Rendered images with source text
=== Begin Enclosure ===
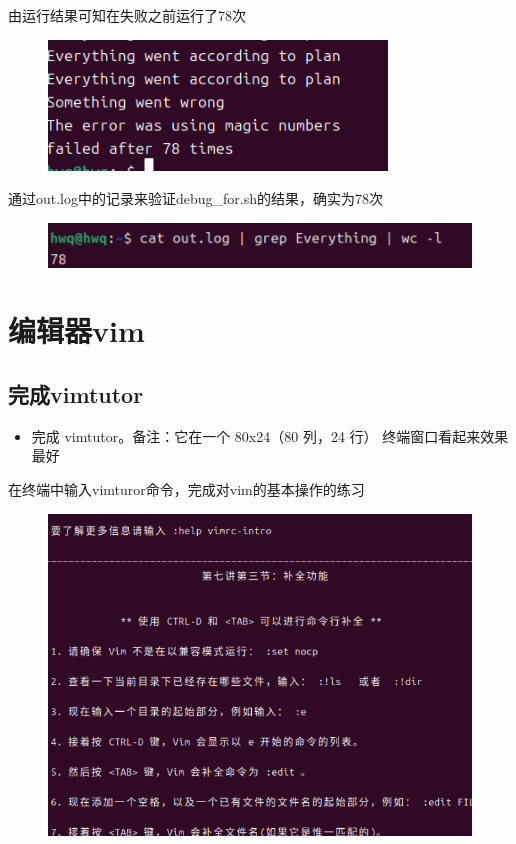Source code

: \documentclass[a4paper, 12pt]{article}
\begin{document}
由运行结果可知在失败之前运行了78次
\begin{figure}[H]
    \centering
    \includegraphics[width=1\linewidth]{shell20.png}
\end{figure}
通过out.log中的记录来验证debug\_for.sh的结果，确实为78次
\begin{figure}[H]
    \centering
    \includegraphics[width=1\linewidth]{shell21.png}
\end{figure}
\section{编辑器vim}
\subsection{完成vimtutor}
\begin{itemize}
    \item 完成 vimtutor。备注：它在一个 80x24（80 列，24 行） 终端窗口看起来效果最好
\end{itemize}
在终端中输入vimturor命令，完成对vim的基本操作的练习
\begin{figure}[H]
    \centering
    \includegraphics[width=1\linewidth]{vim7.png}
\end{figure}
\end{document}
=== End Enclosure ===
WHAT IS REQUIRED
Compute the number of lines above that contain the string "linewidth". Reply with that value only.

RESULT FOR THIS TASK
3